(About this task)
In the records below, find each line holding the word "properties" and copy it.

(Task input)
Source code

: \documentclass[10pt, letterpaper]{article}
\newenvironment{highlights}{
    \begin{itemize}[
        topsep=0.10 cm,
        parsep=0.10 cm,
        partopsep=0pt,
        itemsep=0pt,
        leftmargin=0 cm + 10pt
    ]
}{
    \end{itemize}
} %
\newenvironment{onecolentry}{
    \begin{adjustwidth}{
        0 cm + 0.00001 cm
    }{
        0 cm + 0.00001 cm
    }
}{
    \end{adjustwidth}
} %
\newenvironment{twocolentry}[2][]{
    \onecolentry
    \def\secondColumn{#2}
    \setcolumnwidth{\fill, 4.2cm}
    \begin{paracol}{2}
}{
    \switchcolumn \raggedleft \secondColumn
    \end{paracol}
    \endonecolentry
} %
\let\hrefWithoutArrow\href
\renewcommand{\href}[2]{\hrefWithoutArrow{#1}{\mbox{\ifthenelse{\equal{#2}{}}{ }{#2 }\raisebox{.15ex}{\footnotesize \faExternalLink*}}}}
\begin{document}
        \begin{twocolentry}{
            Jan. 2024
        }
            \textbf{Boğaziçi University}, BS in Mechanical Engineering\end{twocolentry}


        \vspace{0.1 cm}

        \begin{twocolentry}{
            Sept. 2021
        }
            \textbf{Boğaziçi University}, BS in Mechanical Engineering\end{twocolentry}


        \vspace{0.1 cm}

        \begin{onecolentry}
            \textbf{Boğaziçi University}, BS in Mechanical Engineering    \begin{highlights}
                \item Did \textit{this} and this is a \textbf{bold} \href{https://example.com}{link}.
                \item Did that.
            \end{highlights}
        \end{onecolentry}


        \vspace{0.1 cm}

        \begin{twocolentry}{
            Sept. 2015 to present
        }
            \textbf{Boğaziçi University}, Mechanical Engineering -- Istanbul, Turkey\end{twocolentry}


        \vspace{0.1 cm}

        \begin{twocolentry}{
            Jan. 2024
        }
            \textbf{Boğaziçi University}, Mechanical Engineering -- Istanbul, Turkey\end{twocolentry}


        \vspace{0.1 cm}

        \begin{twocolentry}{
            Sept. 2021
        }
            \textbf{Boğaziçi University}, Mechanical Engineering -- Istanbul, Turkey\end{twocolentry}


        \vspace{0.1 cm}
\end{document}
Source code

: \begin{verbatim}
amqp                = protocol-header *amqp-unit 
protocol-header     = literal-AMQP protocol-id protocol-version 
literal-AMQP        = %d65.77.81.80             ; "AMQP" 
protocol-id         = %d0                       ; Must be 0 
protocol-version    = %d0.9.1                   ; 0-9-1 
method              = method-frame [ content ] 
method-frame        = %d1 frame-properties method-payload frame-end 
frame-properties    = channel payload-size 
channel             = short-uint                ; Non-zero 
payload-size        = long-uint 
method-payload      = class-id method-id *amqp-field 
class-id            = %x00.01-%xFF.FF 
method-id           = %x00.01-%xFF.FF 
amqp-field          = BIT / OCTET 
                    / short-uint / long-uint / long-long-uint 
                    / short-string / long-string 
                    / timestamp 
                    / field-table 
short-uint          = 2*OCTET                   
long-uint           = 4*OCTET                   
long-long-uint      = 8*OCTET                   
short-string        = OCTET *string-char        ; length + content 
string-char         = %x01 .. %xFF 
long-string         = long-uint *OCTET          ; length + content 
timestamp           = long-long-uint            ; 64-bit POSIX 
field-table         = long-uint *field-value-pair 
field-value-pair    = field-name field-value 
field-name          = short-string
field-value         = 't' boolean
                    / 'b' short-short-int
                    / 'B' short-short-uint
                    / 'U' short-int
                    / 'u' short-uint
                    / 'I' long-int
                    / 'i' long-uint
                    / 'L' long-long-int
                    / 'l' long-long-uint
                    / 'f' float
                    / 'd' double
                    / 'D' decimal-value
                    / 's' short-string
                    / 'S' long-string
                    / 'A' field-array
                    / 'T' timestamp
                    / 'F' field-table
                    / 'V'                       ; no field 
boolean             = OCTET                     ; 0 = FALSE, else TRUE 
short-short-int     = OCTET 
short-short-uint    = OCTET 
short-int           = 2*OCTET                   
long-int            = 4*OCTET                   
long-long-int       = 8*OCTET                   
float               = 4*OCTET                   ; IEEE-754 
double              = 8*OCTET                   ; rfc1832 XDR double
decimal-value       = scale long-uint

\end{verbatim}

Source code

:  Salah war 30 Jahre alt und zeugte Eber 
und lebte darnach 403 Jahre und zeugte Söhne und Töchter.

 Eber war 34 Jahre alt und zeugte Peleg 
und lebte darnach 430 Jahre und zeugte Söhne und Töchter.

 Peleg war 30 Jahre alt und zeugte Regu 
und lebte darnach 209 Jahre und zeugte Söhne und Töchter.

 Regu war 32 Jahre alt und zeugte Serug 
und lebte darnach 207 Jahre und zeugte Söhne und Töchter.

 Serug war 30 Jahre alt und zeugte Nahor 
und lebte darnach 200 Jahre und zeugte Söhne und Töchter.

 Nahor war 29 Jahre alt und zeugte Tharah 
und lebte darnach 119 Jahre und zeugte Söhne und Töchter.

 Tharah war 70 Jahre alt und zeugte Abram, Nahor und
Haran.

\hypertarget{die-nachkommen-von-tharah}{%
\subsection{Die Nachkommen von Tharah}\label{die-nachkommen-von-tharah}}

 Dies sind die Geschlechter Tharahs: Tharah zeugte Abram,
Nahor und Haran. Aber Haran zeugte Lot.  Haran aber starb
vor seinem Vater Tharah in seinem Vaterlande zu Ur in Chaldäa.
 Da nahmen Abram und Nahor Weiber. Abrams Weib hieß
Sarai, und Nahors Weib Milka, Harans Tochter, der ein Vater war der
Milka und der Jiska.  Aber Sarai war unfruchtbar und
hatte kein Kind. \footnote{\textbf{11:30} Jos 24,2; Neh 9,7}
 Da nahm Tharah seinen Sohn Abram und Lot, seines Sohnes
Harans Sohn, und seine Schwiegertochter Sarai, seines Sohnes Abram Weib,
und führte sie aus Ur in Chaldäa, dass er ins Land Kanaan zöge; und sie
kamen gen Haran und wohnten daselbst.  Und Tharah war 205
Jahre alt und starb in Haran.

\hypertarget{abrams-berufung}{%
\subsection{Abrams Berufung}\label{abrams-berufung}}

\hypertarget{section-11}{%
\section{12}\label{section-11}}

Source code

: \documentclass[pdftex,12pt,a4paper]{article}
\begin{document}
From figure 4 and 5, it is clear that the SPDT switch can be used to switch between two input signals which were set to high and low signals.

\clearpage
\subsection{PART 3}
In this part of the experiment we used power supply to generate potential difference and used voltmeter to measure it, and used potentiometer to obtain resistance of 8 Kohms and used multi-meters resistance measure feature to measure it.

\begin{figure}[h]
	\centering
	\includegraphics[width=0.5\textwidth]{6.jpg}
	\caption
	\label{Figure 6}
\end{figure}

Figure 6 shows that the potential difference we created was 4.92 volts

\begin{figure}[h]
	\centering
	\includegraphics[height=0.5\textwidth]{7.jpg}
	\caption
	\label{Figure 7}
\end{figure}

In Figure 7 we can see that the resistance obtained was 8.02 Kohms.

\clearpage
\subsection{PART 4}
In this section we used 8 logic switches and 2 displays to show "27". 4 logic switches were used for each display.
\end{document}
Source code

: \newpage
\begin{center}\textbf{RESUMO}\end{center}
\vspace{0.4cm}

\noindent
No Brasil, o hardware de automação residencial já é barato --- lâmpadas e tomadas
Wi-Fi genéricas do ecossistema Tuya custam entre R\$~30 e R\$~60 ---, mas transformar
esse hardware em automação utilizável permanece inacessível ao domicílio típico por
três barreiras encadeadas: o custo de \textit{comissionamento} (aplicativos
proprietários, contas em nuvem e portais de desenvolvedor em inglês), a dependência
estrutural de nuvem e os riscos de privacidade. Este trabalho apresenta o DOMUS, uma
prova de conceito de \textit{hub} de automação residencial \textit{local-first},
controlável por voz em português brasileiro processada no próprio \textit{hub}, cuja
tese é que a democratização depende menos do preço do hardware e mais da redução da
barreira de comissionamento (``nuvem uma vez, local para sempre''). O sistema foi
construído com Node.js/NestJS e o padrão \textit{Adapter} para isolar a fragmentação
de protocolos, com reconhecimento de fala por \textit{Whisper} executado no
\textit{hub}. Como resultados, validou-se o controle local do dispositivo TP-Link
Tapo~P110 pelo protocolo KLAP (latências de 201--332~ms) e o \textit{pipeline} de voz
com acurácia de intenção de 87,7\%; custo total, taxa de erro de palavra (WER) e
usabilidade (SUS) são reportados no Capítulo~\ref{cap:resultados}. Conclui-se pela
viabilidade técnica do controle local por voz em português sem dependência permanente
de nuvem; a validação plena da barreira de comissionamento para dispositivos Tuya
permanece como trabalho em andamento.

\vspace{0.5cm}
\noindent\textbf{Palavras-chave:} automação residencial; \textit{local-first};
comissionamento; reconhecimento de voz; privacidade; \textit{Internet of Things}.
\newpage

(Written response)
method-frame        = %d1 frame-properties method-payload frame-end 
frame-properties    = channel payload-size 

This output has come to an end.